◆ TRY IT ◆
All that is wanted is the exact text of the lines below from the one with "wurde $P(K|R)$ und $P(R|K)$." through the one with "de polígonos almacenadas.", inclusive, minus any pictures.
_____
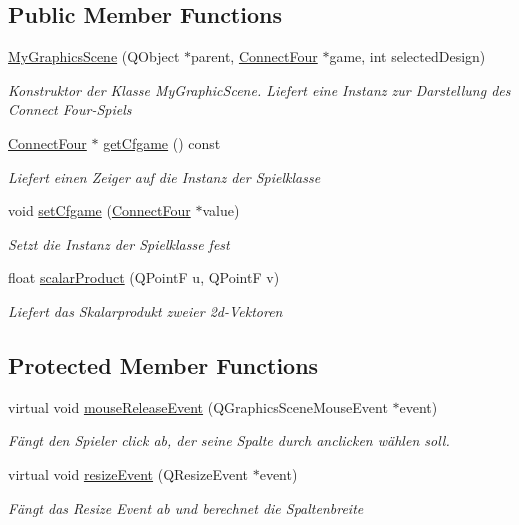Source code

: \subsection*{Public Member Functions}
\begin{DoxyCompactItemize}
\item 
\hyperlink{class_my_graphics_scene_a0a9622d196f6ea758f119faddf37caac}{My\-Graphics\-Scene} (Q\-Object $\ast$parent, \hyperlink{class_connect_four}{Connect\-Four} $\ast$game, int selected\-Design)
\begin{DoxyCompactList}\small\item\em Konstruktor der Klasse My\-Graphic\-Scene. Liefert eine Instanz zur Darstellung des Connect Four-\/\-Spiels \end{DoxyCompactList}\item 
\hyperlink{class_connect_four}{Connect\-Four} $\ast$ \hyperlink{class_my_graphics_scene_a7883bc1ffdb2cf3834179de0d3f14843}{get\-Cfgame} () const 
\begin{DoxyCompactList}\small\item\em Liefert einen Zeiger auf die Instanz der Spielklasse \end{DoxyCompactList}\item 
void \hyperlink{class_my_graphics_scene_a89bb2786bb7a9a4c13a37ad1296ffaf0}{set\-Cfgame} (\hyperlink{class_connect_four}{Connect\-Four} $\ast$value)
\begin{DoxyCompactList}\small\item\em Setzt die Instanz der Spielklasse fest \end{DoxyCompactList}\item 
float \hyperlink{class_my_graphics_scene_ab2dc3b23ea848b5f081939d569b16774}{scalar\-Product} (Q\-Point\-F u, Q\-Point\-F v)
\begin{DoxyCompactList}\small\item\em Liefert das Skalarprodukt zweier 2d-\/\-Vektoren \end{DoxyCompactList}\end{DoxyCompactItemize}
\subsection*{Protected Member Functions}
\begin{DoxyCompactItemize}
\item 
virtual void \hyperlink{class_my_graphics_scene_a65a5dabb614e22ae4a4b48d9f2faffdc}{mouse\-Release\-Event} (Q\-Graphics\-Scene\-Mouse\-Event $\ast$event)
\begin{DoxyCompactList}\small\item\em Fängt den Spieler click ab, der seine Spalte durch anclicken wählen soll. \end{DoxyCompactList}\item 
virtual void \hyperlink{class_my_graphics_scene_a174dd0911afadc8f637a5ebf6f5b9b0c}{resize\-Event} (Q\-Resize\-Event $\ast$event)
\begin{DoxyCompactList}\small\item\em Fängt das Resize Event ab und berechnet die Spaltenbreite \end{DoxyCompactList}\end{DoxyCompactItemize}


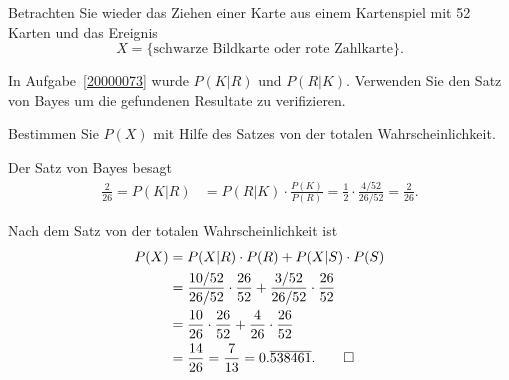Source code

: Betrachten Sie wieder das Ziehen einer Karte aus einem Kartenspiel
mit 52 Karten und das Ereignis
\[
X
=
\{
\text{schwarze Bildkarte oder rote Zahlkarte}
\}.
\]

\begin{teilaufgaben}
\item
In Aufgabe~\ref{20000073} wurde $P(K|R)$ und $P(R|K)$.
Verwenden Sie den Satz von Bayes um die gefundenen Resultate zu
verifizieren.
\item
Bestimmen Sie $P(X)$ mit Hilfe des Satzes von der totalen Wahrscheinlichkeit.
\end{teilaufgaben}

\begin{loesung}
\begin{teilaufgaben}
\item
Der Satz von Bayes besagt
\begin{align*}
\frac{2}{26}
=
P(K|R)
&=
P(R|K)\cdot \frac{P(K)}{P(R)}
=
\frac{1}{2}
\cdot
\frac{4/52}{26/52}
=
\frac{2}{26}.
\end{align*}
\item
Nach dem Satz von der totalen Wahrscheinlichkeit ist
\begin{align*}
P(X)
&=
P(X|R) \cdot P(R) + P(X|S) \cdot P(S)
\\
&=
\frac{10/52}{26/52}\cdot \frac{26}{52}
+
\frac{3/52}{26/52}\cdot \frac{26}{52}
\\
&=
\frac{10}{26} \cdot \frac{26}{52}
+
\frac{4}{26} \cdot \frac{26}{52}
\\
&=
\frac{14}{26}
=
\frac{7}{13}
=
0.\overline{538461}.
\qedhere
\end{align*}
\end{teilaufgaben}
\end{loesung}
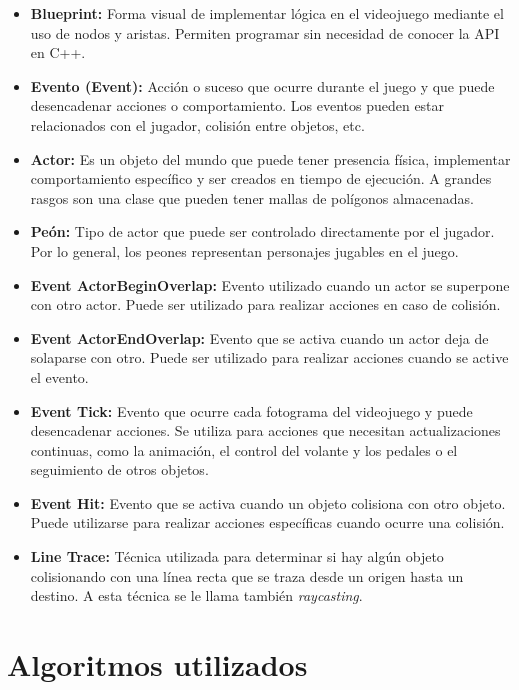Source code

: \begin{itemize}
    \item \textbf{Blueprint: }Forma visual de implementar lógica en el videojuego mediante el uso de nodos y aristas. Permiten programar sin necesidad de conocer la API en C++.
    \item \textbf{Evento (Event): }Acción o suceso que ocurre durante el juego y que puede desencadenar acciones o comportamiento. Los eventos pueden estar relacionados con el jugador, colisión entre objetos, etc.
    \item \textbf{Actor: }Es un objeto del mundo que puede tener presencia física, implementar comportamiento específico y ser creados en tiempo de ejecución. A grandes rasgos son una clase que pueden tener mallas de polígonos almacenadas.
    \item \textbf{Peón: }Tipo de actor que puede ser controlado directamente por el jugador. Por lo general, los peones representan personajes jugables en el juego.
    \item \textbf{Event ActorBeginOverlap: }Evento utilizado cuando un actor se superpone con otro actor. Puede ser utilizado para realizar acciones en caso de colisión.
    \item \textbf{Event ActorEndOverlap: }Evento que se activa cuando un actor deja de solaparse con otro. Puede ser utilizado para realizar acciones cuando se active el evento.
    \item \textbf{Event Tick: }Evento que ocurre cada fotograma del videojuego y puede desencadenar acciones. Se utiliza para acciones que necesitan actualizaciones continuas, como la animación, el control del volante y los pedales o el seguimiento de otros objetos.
    \item \textbf{Event Hit: }Evento que se activa cuando un objeto colisiona con otro objeto. Puede utilizarse para realizar acciones específicas cuando ocurre una colisión.
    \item \textbf{Line Trace: }Técnica utilizada para determinar si hay algún objeto colisionando con una línea recta que se traza desde un origen hasta un destino. A esta técnica se le llama también \textit{raycasting}.
\end{itemize}

\newpage

\section{Algoritmos utilizados}

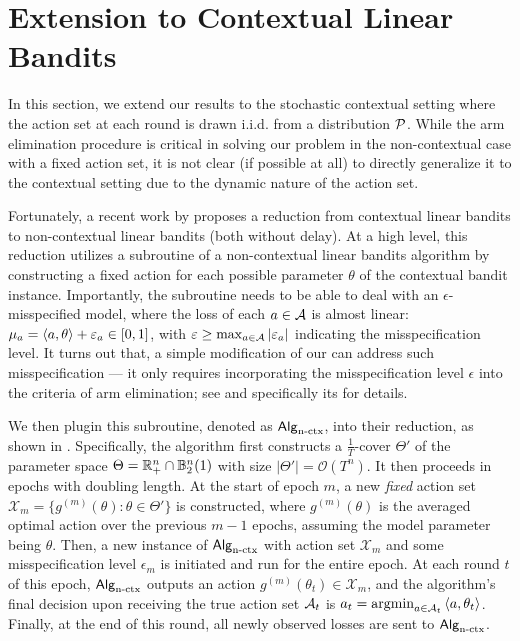 

\section{Extension to Contextual Linear Bandits}\label{sec: contextual}


In this section, we extend our results to the stochastic contextual setting where the action set at each round is drawn i.i.d. from a distribution ${\mathcal{P}}$. 
While the arm elimination procedure is critical in solving our problem in the non-contextual case with a fixed action set, it is not clear (if possible at all) to directly generalize it to the contextual setting due to the dynamic nature of the action set.


Fortunately, a recent work by \citet{hanna2023contexts} proposes a reduction from contextual linear bandits to non-contextual linear bandits (both without delay).
At a high level, this reduction utilizes a subroutine of a non-contextual linear bandits algorithm by constructing a fixed action for each possible parameter $\theta$ of the contextual bandit instance. 
Importantly, the subroutine needs to be able to deal with an $\epsilon$-misspecified model, where the loss of each $a\in {\mathcal{A}}$ is almost linear: $\mu_a=\left\langle {a,\theta} \right\rangle+\varepsilon_a\in [0,1]$, with $\varepsilon \geq \max_{a\in{\mathcal{A}}}|\varepsilon_a|$ indicating the misspecification level. 
It turns out that, a simple modification of our  can address such misspecification --- it only requires incorporating the misspecification level $\epsilon$ into the criteria of arm elimination;
see  and specifically its  for details.


We then plugin this subroutine, denoted as ${\mathsf{Alg}}_{\text{n-ctx}}$, into their reduction, as shown in .
Specifically, the algorithm first constructs a $\frac{1}{T}$-cover $\Theta'$ of the parameter space $\Theta=\mathbb{R}_+^n\cap\mathbb{B}_2^n(1)$ with size $|\Theta'| = \mathcal{O}(T^n)$. 
It then proceeds in epochs with doubling length. 
At the start of epoch $m$, 
a new \emph{fixed} action set $\mathcal{X}_m = \{g^{(m)}(\theta) : \theta \in \Theta'\}$ is constructed, where $g^{(m)}(\theta)$ is the averaged optimal action over the previous $m-1$ epochs, assuming the model parameter being $\theta$.
Then, a new instance of ${\mathsf{Alg}}_{\text{n-ctx}}$ with action set $\mathcal{X}_m$ and some 
misspecification level $\epsilon_m$ is initiated and run for the entire epoch.
At each round $t$ of this epoch, ${\mathsf{Alg}}_{\text{n-ctx}}$ outputs an action $g^{(m)}(\theta_t) \in \mathcal{X}_m$, and the algorithm's final decision upon receiving the true action set ${\mathcal{A}}_t$ is $a_t=\operatorname*{argmin}_{a\in {\mathcal{A}}_t}\left\langle {a,\theta_t} \right\rangle$.
Finally, at the end of this round, all newly observed losses are sent to ${\mathsf{Alg}}_{\text{n-ctx}}$.



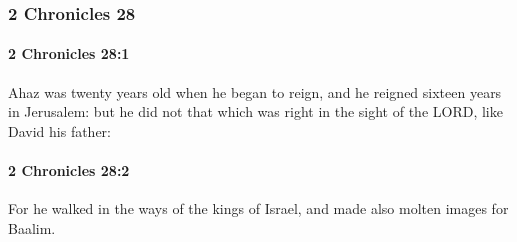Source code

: 	\subsubsection{2 Chronicles 28} %
		\label{2CHRONICLES-28}

		\paragraph{2 Chronicles 28:1} %
			\label{2CHRONICLES-28-1}

			Ahaz was twenty years old when he began to reign, and he reigned sixteen years in Jerusalem: but he did not that which was right in the sight of the LORD, like David his father:


		\paragraph{2 Chronicles 28:2} %
			\label{2CHRONICLES-28-2}

			For he walked in the ways of the kings of Israel, and made also molten images for Baalim.

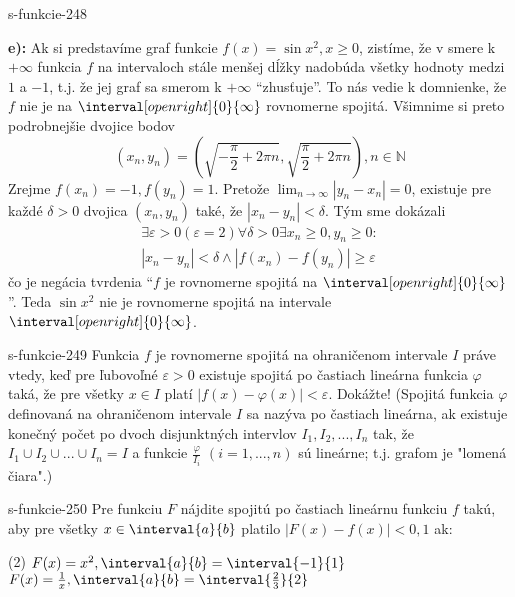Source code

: \begin{defproblem}{s-funkcie-248}
\begin{solution}
  \textbf{e):}
  Ak si predstavíme graf funkcie $f(x)=\sin x^2,x \geq 0$, zistíme, že v smere k
  $+\infty$ funkcia $f$ na intervaloch stále menšej dĺžky nadobúda všetky
  hodnoty medzi $1$ a $-1$, t.j. že jej graf sa smerom k $+\infty$
  \enquote{zhusťuje}. To nás vedie k domnienke, že $f$ nie je na $\interval[open
  right]{0}{\infty}$ rovnomerne spojitá. Všimnime si preto podrobnejšie dvojice
  bodov
  \[
    (x_n,y_n)=(\sqrt{-\frac{\pi}{2}+2\pi n},\sqrt{\frac{\pi}{2}+2\pi
    n}),n\in \mathbb{N}
  \]
  Zrejme $f(x_n)=-1,f(y_n)=1$. Pretože $\lim_{n \rightarrow \infty}|y_n-x_n|=0$,
  existuje pre každé $\delta>0$ dvojica $(x_n,y_n)$ také, že $|x_n-y_n|<\delta$.
  Tým sme dokázali
  \begin{align*}
    \exists \varepsilon >0 (\varepsilon=2)
    \forall\delta>0\exists x_n \geq 0,y_n \geq 0: \\
    |x_n-y_n|<\delta \wedge |f(x_n)-f(y_n)| \geq \varepsilon
  \end{align*}
  čo je negácia tvrdenia \enquote{$f$ je rovnomerne spojitá na $\interval[open
  right]{0}{\infty}$}. Teda $\sin x^2$ nie je rovnomerne spojitá na intervale
  $\interval[open right]{0}{\infty}$.
\end{solution}
\end{defproblem}

\begin{defproblem}{s-funkcie-249}
Funkcia $f$ je rovnomerne spojitá na ohraničenom intervale $I$ práve vtedy, keď
pre ľubovoľné $\varepsilon >0$ existuje spojitá po častiach lineárna funkcia
$\varphi$ taká, že pre všetky $x \in I$ platí $|f(x)-\varphi(x)|< \varepsilon$.
Dokážte! (Spojitá funkcia $\varphi$ definovaná na ohraničenom intervale $I$ sa
nazýva po častiach lineárna, ak existuje konečný počet po dvoch disjunktných
intervlov $I_1,I_2,...,I_n$ tak, že $I_1 \cup I_2 \cup ... \cup I_n=I$ a funkcie
$\frac{\varphi}{I_i}$ $(i=1,...,n)$ sú lineárne; t.j. grafom je "lomená čiara".)
\end{defproblem}

\begin{defproblem}{s-funkcie-250}
Pre funkciu $F$ nájdite spojitú po častiach lineárnu funkciu $f$ takú, aby pre
všetky $x \in \interval{a}{b}$ platilo $|F(x)-f(x)|<0,1$ ak:
\begin{tasks}(2)
\task $F(x)=x^2, \interval{a}{b} = \interval{-1}{1}$
\task $F(x)=\frac{1}{x}, \interval{a}{b} = \interval{\frac{2}{3}}{2}$
\end{tasks}
\end{defproblem}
_____
◆ RESULT FOR THIS EXERCISE ◆
In Aufgabe~\ref{20000073} wurde $P(K|R)$ und $P(R|K)$.
Verwenden Sie den Satz von Bayes um die gefundenen Resultate zu
verifizieren.
\item
Bestimmen Sie $P(X)$ mit Hilfe des Satzes von der totalen Wahrscheinlichkeit.
\end{teilaufgaben}

\begin{loesung}
\begin{teilaufgaben}
\item
Der Satz von Bayes besagt
\begin{align*}
\frac{2}{26}
=
P(K|R)
&=
P(R|K)\cdot \frac{P(K)}{P(R)}
=
\frac{1}{2}
\cdot
\frac{4/52}{26/52}
=
\frac{2}{26}.
\end{align*}
\item
Nach dem Satz von der totalen Wahrscheinlichkeit ist
\begin{align*}
P(X)
&=
P(X|R) \cdot P(R) + P(X|S) \cdot P(S)
\\
&=
\frac{10/52}{26/52}\cdot \frac{26}{52}
+
\frac{3/52}{26/52}\cdot \frac{26}{52}
\\
&=
\frac{10}{26} \cdot \frac{26}{52}
+
\frac{4}{26} \cdot \frac{26}{52}
\\
&=
\frac{14}{26}
=
\frac{7}{13}
=
0.\overline{538461}.
\qedhere
\end{align*}
\end{teilaufgaben}
\end{loesung}
Source code

: \begin{itemize}
    \item \textbf{Blueprint: }Forma visual de implementar lógica en el videojuego mediante el uso de nodos y aristas. Permiten programar sin necesidad de conocer la API en C++.
    \item \textbf{Evento (Event): }Acción o suceso que ocurre durante el juego y que puede desencadenar acciones o comportamiento. Los eventos pueden estar relacionados con el jugador, colisión entre objetos, etc.
    \item \textbf{Actor: }Es un objeto del mundo que puede tener presencia física, implementar comportamiento específico y ser creados en tiempo de ejecución. A grandes rasgos son una clase que pueden tener mallas de polígonos almacenadas.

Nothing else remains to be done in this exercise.